10 Common Problems with Last Wills and Testaments
A last will and testament serves as a solid foundation for our clients’ estate plans. A will serves many purposes, but perhaps the most important is identifying who you will leave assets to. Unfortunately, some wills contain mistakes, which end up creating headaches or defeating the will entirely. Below, our Aiken, SC lawyer for wills, looks at the ten most common problems. You can minimize the risk of these problems by hiring our law firm to represent you.
A will is a type of writing. With any writing, you want to be clear with your language and avoid confusion. When your language is open to more than one interpretation, it is ambiguous.
For example, a will might say, “I leave to my brother John $4,000 and to my sister, Eileen.” What does this mean? It could mean:
You leave $4,000 to John and $4,000 also to Eileen, or
You leave $4,000 to John and nothing to Eileen, or
You leave $4,000 for both John and Eileen to split.
A good lawyer will eliminate ambiguity in a last will and testament.
2. Missing Gifts
If you want someone to inherit money or an item, you need to name them as a beneficiary. When people create their own wills, they often discover weeks later they forgot to leave assets to someone.
It’s not enough to tell people verbally you want to make a change or intend to leave money to someone. It needs to be in the will. Call a lawyer to revise a will the right way.
3. Typographical Errors
Certain typographical errors cause confusion. For example, you might write, “I leave my cat, Benjamin, to my sister and my dog, Tessie, to my brother.” But your cat’s name is really Tessie, and the dog is named Benjamin. This is the type of error people can make when they are rushing to create their own will. It creates confusion about your intent.
Some typographical errors are minor. For example, you might leave your house to a child but put the wrong address in the will, typing “1255 South Street” instead of “1225 South Street.” Usually, a minor error can be fixed because everyone will realize you don’t own property at 1255 South Street.
4. Failed Gifts
A gift fails when you leave it to someone who dies before you. This happens with surprising frequency. For example, you might leave a motor home to your brother, but he died four years before you did. You can avoid problems by creating a contingent beneficiary who will inherit if your primary beneficiary passes. Often, the contingent beneficiary is someone younger, although it’s up to you to choose someone.
Another failed gift is trying to leave money to your pet. Animals are property, so they cannot inherit from you. If you have a beloved pet, you should work with an attorney on how to provide for it.

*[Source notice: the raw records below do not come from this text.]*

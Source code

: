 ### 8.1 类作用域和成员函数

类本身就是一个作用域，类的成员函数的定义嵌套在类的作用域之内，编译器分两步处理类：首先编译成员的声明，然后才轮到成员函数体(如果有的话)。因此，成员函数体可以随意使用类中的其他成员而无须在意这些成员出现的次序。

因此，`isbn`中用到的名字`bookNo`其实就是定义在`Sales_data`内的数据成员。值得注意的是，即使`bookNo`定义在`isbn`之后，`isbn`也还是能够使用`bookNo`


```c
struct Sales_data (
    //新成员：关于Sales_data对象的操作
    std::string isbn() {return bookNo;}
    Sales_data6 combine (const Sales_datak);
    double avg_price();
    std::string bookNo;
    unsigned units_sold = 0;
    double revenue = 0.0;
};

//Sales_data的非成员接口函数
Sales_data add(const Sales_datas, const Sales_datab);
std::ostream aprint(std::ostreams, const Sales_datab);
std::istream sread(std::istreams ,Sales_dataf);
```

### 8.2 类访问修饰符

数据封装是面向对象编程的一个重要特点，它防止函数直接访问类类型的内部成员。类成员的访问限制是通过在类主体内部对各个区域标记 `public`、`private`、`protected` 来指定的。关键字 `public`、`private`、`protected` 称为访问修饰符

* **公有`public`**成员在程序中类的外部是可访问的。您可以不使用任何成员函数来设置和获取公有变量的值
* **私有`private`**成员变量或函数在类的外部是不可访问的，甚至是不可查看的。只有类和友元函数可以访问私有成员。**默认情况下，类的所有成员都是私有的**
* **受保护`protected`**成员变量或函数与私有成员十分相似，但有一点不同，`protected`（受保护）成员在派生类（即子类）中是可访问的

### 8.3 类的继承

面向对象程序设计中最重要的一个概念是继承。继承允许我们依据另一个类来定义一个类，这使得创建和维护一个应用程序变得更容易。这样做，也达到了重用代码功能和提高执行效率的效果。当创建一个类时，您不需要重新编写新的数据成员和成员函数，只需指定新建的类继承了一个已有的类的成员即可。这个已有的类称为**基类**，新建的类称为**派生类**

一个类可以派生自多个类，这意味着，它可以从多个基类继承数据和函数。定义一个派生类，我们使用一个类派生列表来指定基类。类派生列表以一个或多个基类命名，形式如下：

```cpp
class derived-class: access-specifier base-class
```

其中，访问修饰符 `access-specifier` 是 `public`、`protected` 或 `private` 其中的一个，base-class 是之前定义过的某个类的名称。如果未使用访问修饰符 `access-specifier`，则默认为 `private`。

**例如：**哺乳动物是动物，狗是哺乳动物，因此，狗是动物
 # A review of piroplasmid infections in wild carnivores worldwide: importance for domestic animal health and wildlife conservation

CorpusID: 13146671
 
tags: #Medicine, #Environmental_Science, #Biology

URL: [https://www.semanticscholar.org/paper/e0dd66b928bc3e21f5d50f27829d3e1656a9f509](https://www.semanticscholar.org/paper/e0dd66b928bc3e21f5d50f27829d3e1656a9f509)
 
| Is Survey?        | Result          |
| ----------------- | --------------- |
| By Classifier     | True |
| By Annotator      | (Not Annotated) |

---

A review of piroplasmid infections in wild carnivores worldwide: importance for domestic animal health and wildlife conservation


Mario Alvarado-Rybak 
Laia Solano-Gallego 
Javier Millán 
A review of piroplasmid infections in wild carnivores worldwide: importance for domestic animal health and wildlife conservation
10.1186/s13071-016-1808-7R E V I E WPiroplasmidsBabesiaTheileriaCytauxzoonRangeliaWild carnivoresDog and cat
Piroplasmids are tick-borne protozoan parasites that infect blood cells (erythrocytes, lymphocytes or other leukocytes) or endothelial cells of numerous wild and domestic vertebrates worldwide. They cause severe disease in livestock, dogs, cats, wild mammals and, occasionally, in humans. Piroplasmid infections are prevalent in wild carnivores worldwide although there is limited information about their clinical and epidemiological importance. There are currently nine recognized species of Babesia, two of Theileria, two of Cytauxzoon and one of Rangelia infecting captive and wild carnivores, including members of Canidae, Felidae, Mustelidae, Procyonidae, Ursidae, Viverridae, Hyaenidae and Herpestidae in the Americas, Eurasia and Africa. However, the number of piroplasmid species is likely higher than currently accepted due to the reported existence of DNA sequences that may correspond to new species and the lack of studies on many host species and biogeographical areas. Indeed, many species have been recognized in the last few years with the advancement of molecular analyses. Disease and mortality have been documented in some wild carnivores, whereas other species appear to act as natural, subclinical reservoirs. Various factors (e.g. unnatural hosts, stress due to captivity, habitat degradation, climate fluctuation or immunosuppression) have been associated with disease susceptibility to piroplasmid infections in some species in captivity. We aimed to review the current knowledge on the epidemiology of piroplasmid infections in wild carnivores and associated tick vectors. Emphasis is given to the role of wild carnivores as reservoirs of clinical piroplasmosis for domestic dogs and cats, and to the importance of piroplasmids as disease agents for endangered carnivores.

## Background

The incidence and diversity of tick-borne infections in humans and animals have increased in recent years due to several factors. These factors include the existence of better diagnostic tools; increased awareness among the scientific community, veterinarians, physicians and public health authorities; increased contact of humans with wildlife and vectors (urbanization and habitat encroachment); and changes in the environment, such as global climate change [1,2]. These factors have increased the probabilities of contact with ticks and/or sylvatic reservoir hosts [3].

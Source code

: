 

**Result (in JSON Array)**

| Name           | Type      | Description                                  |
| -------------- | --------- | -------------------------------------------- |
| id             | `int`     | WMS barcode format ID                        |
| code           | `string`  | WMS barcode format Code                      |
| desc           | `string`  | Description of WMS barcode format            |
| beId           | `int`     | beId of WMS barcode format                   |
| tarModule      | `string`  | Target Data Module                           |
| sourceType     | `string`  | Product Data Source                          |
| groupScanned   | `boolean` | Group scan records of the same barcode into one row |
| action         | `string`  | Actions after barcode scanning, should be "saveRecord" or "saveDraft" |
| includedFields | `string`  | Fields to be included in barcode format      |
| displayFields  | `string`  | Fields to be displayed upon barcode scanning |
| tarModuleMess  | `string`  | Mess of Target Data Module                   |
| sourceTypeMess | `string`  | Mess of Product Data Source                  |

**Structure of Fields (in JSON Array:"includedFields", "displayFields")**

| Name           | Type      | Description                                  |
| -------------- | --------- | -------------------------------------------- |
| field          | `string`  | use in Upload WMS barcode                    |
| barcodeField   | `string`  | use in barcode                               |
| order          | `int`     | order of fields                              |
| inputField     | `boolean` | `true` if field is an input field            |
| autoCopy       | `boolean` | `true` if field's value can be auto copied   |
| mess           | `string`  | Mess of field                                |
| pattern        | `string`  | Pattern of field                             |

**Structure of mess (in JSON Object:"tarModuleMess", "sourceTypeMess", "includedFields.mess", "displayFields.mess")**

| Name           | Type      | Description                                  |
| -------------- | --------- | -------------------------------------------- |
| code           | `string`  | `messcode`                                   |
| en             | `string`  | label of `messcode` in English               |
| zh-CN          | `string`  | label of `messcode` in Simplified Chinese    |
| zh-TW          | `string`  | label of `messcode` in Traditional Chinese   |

5. Assets No Longer in Your Estate
You can only use a will to pass assets you own. Some people use their will to leave their house to someone, but they own the house in joint tenancy with the right of survivorship. When they die, their interest in the real estate evaporates, leaving the other joint tenant as the sole owner.
6. Missing Signature
Under S.C. Code § 62-2-502, every will must be signed by the testator. If you can’t sign, then someone can sign at your direction. If you don’t sign your will, then the will is invalid. This is the type of error that can result in your will getting thrown out of court.
7. Missing Witnesses
According to the law, you also need to sign in front of two witnesses or at least acknowledge a will to them. These two witnesses then need to sign. If they don’t, you have an invalid will.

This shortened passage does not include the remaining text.